The wire traps aren’t that hard to spot, but they still got me a few times.

Battling for the ratings

At the same time, Homicidal All-Stars tries to deliver a lot even with its fairly limited palette of tools. Battles are fought over a variety of arenas that have their own hazards (with instakill trains being the best) while the puzzles can sometimes require that you control more than a single character to flip switches and unlock the way forward.

It would all still feel fairly solid double-A, but the spice that makes Homicidal All-Stars stick out to me is the dedication to the atmosphere. Sure, dystopian cyberpunk isn’t anything new, and there’s plenty of games like that. But Homicidal All-Stars has the grit and details that modern movies lack; the dystopian future of today is a bleak landscape of iDevices, HGTV homes, and brutalist buildings.

New Defender types come with flashy introductions

Omega Corporation – as shady as anything called like that could be – has bought out a city to turn it into an arena for the show. And the formerly (and some even currently) inhabited districts like markets and habitation zones really show the change those living spaces underwent. Aside from the usual wear and tear, The Defenders have added their own embellishments with spikes and corpses, graffiti, and more.

At the same time, it’s an environment unmistakably constructed to host a show. You’ll constantly see camera drones flying around or be followed by studio light drones. There will be walled enclosures with fans and viewers – and sometimes, you’ll sign autographs (to raise your profile as funny, assholish, etc.. star in order to net desired sponsor meta upgrades). Oh, and no modern city, no matter how much it embraces architecture hostile to the homeless, has installed periodic flame fountains and spike trap floors like the ones scattered in the game’s levels.

The hub is a bit bland in comparison.

It helps that the devs lean into the darkness and grittiness of the show. When you visit your “hub” between episodes (levels), it’s not that special, even if it’s meant to convey living on but one floor of a large apartment building transformed into barracks for Competitors and Defenders. No, it’s when you enter the littered streets, blood-splattered train stations, and gloomy apartments that the game’s artistic style shines it’s neon brightest. And your extravagant if trashy opponents fit right in

The city has died – nay, it was killed – and Homicidal All-Stars now inhabits its hollowed out carcass.

How about some face for the masses?

If only there was more variety in how the new citizens looked.

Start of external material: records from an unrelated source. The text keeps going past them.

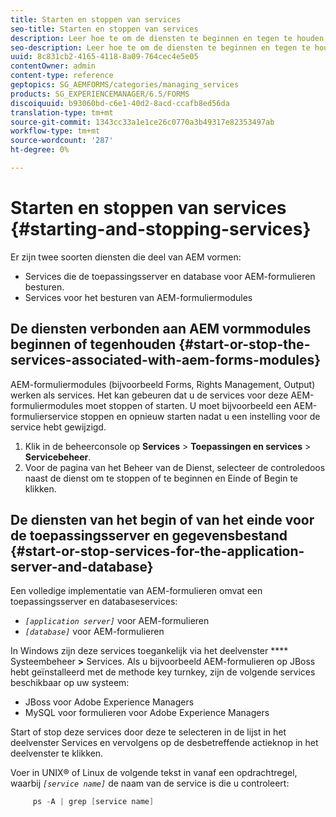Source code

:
 ```yaml
---
title: Starten en stoppen van services
seo-title: Starten en stoppen van services
description: Leer hoe te om de diensten te beginnen en tegen te houden verbonden aan de modules van AEM Forms en de toepassingsserver en het gegevensbestand.
seo-description: Leer hoe te om de diensten te beginnen en tegen te houden verbonden aan de modules van AEM Forms en de toepassingsserver en het gegevensbestand.
uuid: 8c831cb2-4165-4118-8a09-764cec4e5e05
contentOwner: admin
content-type: reference
geptopics: SG_AEMFORMS/categories/managing_services
products: SG_EXPERIENCEMANAGER/6.5/FORMS
discoiquuid: b93060bd-c6e1-40d2-8acd-ccafb8ed56da
translation-type: tm+mt
source-git-commit: 1343cc33a1e1ce26c0770a3b49317e82353497ab
workflow-type: tm+mt
source-wordcount: '287'
ht-degree: 0%

---
```



# Starten en stoppen van services {#starting-and-stopping-services}

Er zijn twee soorten diensten die deel van AEM vormen:

* Services die de toepassingsserver en database voor AEM-formulieren besturen.
* Services voor het besturen van AEM-formuliermodules

## De diensten verbonden aan AEM vormmodules beginnen of tegenhouden {#start-or-stop-the-services-associated-with-aem-forms-modules}

AEM-formuliermodules (bijvoorbeeld Forms, Rights Management, Output) werken als services. Het kan gebeuren dat u de services voor deze AEM-formuliermodules moet stoppen of starten. U moet bijvoorbeeld een AEM-formulierservice stoppen en opnieuw starten nadat u een instelling voor de service hebt gewijzigd.

1. Klik in de beheerconsole op **Services** > **Toepassingen en services** > **Servicebeheer**.
1. Voor de pagina van het Beheer van de Dienst, selecteer de controledoos naast de dienst om te stoppen of te beginnen en Einde of Begin te klikken.

## De diensten van het begin of van het einde voor de toepassingsserver en gegevensbestand {#start-or-stop-services-for-the-application-server-and-database}

Een volledige implementatie van AEM-formulieren omvat een toepassingsserver en databaseservices:

* *`[application server]`* voor AEM-formulieren
* *`[database]`* voor AEM-formulieren

In Windows zijn deze services toegankelijk via het deelvenster **** Systeembeheer **>** Services. Als u bijvoorbeeld AEM-formulieren op JBoss hebt geïnstalleerd met de methode key turnkey, zijn de volgende services beschikbaar op uw systeem:

* JBoss voor Adobe Experience Managers
* MySQL voor formulieren voor Adobe Experience Managers

Start of stop deze services door deze te selecteren in de lijst in het deelvenster Services en vervolgens op de desbetreffende actieknop in het deelvenster te klikken.

Voer in UNIX® of Linux de volgende tekst in vanaf een opdrachtregel, waarbij *`[service name]`* de naam van de service is die u controleert:

```java
     ps -A | grep [service name]
```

Scum, the most common mook, probably has two mask variations, and I’d love to get more. Same goes for even more specialized Defenders, like the heavily augment, shotgun-toting Ogres.

Oh, and since Homicidal All-Stars is all about reducing enemies into bloody giblets, I would love to see more of that than just exploding heads (though these are the most satisfying head destructions since Jagged Alliance 2).
The 2D art is excellent all across the board, but especially in the cutscenes. It’s all a good mix of dark colors and thick line work, working in concert with fairly-excellent scene composition.

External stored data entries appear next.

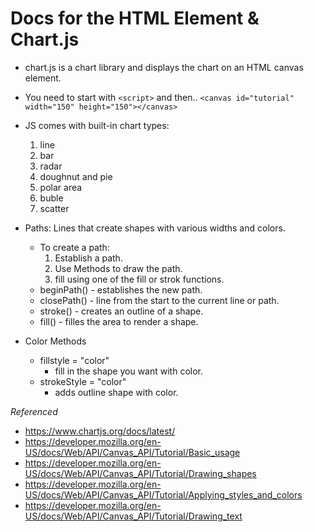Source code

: # Docs for the HTML <canvas> Element & Chart.js

- chart.js is a chart library and displays the chart on an HTML canvas element. 
- You need to start with ```<script>``` and then..
```<canvas id="tutorial" width="150" height="150"></canvas>```

- JS comes with built-in chart types:
  1. line
  2. bar
  3. radar
  4. doughnut and pie
  5. polar area
  6. buble
  7. scatter

- Paths: Lines that create shapes with various widths and colors.
  - To create a path:
    1. Establish a path.
    2. Use Methods to draw the path.
    3. fill using one of the fill or strok functions.
  - beginPath() - establishes the new path.
  - closePath() - line from the start to the current line or path.
  - stroke() - creates an outline of a shape.
  - fill() - filles the area to render a shape.

- Color Methods
  - fillstyle = "color" 
    - fill in the shape you want with color.
  - strokeStyle = "color" 
    - adds outline shape with color.

*Referenced*
- https://www.chartjs.org/docs/latest/
- https://developer.mozilla.org/en-US/docs/Web/API/Canvas_API/Tutorial/Basic_usage
- https://developer.mozilla.org/en-US/docs/Web/API/Canvas_API/Tutorial/Drawing_shapes
- https://developer.mozilla.org/en-US/docs/Web/API/Canvas_API/Tutorial/Applying_styles_and_colors
- https://developer.mozilla.org/en-US/docs/Web/API/Canvas_API/Tutorial/Drawing_text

Guys who decorate like this deserve to look outstanding

In the audio department, voice acting could be better. Some of the NPCs can be really stilted, and the TV announcer’s generic commentary gets old really soon (luckily there’s an option to decrease the occurences). On the other hand, the dialogue doesn’t trip over itself as you sometimes get with European developers, and with Scarlett being a Latina, we also have some representation up in here.

Preview good

In general, Homicidal All-Stars looks solid at this step of Early Access. What else can be added, aside from the desire for more balancing and optimizing? More melee kills and character weapon models (and maybe character skins). However, what is in the game is already enough to sustain up to 20 hours of play. Now give us some different Scum!